Acheter neuf mais de qualité
L’ acte de passer à la caisse est un acte citoyen qui envoie un message aux marques. Alors avant cette ultime étape, on lit les étiquettes et on se réoriente vers des produits labellisés Fairtrade et/ou GOTS qui garantissent le respect de critères sociaux et environnementaux. Et comme il n'est pas toujours facile de se retrouver dans les étiquettes, les labels textiles et les affirmations des marques éco-responsables. Voici quelques pistes pour mieux préparer votre prochain shopping durable.
- Se méfier des prix très bas : ils vous indiquent que le vêtement n’a pas été fabriqué dans des conditions décentes. La qualité est certes souvent plus chère mais dure plus longtemps. Pour ne pas exploser votre budget, privilégiez la qualité à la quantité et respectez le principe du « acheter moins » mais de meilleur qualité.
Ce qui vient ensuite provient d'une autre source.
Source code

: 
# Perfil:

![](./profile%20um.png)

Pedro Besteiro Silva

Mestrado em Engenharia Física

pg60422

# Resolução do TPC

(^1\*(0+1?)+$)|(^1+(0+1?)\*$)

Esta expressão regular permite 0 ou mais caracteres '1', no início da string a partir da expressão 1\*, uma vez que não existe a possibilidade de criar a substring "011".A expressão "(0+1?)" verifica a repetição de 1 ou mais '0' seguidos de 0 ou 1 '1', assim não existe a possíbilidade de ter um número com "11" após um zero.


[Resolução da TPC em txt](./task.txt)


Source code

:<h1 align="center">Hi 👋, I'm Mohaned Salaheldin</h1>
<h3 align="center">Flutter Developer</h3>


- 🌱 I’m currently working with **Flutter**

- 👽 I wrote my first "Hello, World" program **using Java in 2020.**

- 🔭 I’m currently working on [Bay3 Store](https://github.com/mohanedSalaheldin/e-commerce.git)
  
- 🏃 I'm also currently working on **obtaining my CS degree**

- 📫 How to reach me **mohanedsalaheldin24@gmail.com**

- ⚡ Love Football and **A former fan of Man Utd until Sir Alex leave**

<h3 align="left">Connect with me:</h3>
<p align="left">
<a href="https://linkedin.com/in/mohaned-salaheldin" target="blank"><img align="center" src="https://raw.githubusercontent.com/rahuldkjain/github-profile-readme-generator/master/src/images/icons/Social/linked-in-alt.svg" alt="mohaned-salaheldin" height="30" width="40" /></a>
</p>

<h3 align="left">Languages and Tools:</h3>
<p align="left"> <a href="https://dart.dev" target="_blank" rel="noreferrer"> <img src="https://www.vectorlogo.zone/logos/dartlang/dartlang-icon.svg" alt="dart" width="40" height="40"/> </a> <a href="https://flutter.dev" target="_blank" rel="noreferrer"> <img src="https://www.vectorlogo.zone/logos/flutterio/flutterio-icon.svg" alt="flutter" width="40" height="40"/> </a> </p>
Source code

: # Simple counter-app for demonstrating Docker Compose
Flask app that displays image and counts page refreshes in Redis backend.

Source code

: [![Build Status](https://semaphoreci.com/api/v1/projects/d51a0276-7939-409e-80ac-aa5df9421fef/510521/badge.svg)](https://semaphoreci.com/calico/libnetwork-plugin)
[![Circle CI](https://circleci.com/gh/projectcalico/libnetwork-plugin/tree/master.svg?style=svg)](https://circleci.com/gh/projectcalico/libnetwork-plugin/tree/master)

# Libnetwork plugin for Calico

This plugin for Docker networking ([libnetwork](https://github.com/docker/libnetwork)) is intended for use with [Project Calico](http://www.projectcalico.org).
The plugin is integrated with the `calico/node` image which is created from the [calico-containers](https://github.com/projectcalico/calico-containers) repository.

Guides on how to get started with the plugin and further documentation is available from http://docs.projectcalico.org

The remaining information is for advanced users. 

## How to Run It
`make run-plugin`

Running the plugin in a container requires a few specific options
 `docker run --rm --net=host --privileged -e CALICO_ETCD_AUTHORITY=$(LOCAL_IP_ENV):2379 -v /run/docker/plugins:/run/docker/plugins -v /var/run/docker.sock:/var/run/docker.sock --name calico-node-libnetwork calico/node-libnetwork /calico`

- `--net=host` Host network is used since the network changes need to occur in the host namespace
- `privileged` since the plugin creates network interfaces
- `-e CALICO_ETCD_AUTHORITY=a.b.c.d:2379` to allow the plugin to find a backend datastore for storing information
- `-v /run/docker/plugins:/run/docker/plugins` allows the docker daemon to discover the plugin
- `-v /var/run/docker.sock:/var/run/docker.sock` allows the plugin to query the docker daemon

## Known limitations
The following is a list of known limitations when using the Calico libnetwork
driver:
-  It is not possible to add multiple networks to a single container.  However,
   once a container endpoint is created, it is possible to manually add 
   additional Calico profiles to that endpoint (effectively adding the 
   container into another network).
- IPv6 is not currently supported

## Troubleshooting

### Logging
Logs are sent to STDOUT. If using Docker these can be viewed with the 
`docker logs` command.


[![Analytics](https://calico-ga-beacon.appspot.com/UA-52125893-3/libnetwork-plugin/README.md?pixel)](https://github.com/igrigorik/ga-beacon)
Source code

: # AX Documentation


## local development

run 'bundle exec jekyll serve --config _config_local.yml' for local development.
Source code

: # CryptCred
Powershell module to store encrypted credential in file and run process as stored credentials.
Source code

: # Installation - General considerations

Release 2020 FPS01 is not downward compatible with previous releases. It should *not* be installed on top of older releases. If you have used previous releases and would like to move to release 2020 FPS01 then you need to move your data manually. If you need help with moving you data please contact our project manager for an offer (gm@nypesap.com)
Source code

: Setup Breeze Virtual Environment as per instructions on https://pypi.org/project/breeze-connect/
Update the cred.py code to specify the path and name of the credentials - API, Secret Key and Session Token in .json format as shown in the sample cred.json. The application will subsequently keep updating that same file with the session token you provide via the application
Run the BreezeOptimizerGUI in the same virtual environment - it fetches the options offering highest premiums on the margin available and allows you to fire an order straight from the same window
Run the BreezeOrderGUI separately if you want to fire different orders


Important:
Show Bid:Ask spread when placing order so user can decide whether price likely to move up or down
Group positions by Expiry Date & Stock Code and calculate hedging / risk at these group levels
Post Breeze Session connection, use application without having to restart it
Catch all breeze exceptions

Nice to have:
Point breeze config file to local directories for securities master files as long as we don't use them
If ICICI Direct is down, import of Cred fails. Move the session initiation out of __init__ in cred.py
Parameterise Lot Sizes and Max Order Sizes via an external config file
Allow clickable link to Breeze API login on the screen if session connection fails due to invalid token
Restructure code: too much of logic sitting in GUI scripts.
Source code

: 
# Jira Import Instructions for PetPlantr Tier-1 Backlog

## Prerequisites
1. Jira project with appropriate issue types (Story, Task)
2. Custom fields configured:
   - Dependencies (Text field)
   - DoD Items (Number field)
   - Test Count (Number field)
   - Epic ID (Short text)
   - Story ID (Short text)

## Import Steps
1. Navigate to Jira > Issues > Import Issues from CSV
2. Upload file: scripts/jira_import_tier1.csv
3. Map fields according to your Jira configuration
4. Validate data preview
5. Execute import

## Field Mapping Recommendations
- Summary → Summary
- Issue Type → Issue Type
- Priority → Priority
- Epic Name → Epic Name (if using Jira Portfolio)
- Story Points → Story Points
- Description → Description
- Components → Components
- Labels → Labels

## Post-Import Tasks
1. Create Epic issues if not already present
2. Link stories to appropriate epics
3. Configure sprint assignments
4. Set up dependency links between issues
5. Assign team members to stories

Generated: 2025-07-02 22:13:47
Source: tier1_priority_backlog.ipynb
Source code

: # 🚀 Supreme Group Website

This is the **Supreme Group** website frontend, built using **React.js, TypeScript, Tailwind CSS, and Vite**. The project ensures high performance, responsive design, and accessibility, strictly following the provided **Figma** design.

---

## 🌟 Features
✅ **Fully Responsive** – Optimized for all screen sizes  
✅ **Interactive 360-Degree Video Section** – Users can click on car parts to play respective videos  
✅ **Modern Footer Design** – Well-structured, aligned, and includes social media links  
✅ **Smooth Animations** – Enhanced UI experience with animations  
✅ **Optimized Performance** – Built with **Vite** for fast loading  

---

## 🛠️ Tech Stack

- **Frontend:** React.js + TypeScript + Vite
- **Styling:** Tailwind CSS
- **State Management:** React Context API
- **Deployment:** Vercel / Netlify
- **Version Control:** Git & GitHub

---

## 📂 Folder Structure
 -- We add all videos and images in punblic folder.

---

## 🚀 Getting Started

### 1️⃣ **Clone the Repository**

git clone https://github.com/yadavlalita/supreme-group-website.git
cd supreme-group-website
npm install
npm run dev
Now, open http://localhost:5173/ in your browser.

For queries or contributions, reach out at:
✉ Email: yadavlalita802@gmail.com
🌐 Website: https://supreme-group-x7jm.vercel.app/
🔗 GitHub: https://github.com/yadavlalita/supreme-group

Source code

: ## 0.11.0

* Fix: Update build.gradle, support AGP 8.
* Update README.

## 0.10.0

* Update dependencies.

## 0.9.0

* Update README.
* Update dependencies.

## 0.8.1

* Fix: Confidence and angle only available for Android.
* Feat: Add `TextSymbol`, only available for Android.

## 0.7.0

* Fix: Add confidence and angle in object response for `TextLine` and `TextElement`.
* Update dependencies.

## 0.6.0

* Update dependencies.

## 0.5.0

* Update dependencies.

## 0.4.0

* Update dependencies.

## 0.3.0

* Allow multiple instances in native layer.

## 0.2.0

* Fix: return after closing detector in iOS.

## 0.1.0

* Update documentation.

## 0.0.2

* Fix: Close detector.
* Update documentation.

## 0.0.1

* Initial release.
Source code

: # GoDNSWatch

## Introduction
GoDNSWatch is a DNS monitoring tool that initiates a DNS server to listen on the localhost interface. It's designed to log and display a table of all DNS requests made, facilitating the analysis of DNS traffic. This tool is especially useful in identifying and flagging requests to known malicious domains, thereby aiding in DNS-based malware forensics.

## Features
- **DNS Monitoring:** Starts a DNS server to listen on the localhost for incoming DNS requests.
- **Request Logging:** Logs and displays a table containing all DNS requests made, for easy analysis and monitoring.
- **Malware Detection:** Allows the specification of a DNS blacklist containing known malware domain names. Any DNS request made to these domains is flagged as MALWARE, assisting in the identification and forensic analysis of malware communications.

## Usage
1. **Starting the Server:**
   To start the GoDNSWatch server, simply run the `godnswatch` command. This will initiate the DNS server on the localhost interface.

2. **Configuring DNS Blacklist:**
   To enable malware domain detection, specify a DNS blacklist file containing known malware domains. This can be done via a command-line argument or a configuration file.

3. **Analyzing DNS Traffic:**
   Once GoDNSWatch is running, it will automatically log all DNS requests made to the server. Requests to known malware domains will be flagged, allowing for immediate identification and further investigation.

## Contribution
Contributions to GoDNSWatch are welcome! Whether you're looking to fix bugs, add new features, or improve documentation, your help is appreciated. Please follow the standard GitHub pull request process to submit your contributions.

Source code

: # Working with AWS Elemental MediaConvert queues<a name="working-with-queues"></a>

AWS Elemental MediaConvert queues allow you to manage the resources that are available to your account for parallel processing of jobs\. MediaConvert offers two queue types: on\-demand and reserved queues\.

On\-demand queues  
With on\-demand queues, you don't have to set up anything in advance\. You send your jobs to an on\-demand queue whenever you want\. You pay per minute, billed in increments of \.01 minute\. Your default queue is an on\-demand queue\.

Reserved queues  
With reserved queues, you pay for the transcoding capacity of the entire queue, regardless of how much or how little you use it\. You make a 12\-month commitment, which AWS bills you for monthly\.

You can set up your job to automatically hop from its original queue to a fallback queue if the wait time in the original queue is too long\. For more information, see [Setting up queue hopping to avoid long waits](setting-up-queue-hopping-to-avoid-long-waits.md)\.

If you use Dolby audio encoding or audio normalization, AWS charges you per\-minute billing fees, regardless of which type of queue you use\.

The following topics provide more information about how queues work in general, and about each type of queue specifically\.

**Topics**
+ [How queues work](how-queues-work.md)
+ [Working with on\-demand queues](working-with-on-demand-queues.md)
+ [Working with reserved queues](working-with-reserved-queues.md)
- Connaître les bons labels. Les labels textiles se sont multipliés au cours des dernières décennies, mais ils ne sont pas tous fiables. Comme référence on peut par exemple prendre les labels Fairtrade ou GOTS qui garantissent le respect de critères sociaux et environnementaux très stricts lors de la production du vêtement. Vous pouvez trouver une offre de plus en plus large et diversifiée de produits textiles Fairtrade chez nos partenaires au Luxembourg et en ligne.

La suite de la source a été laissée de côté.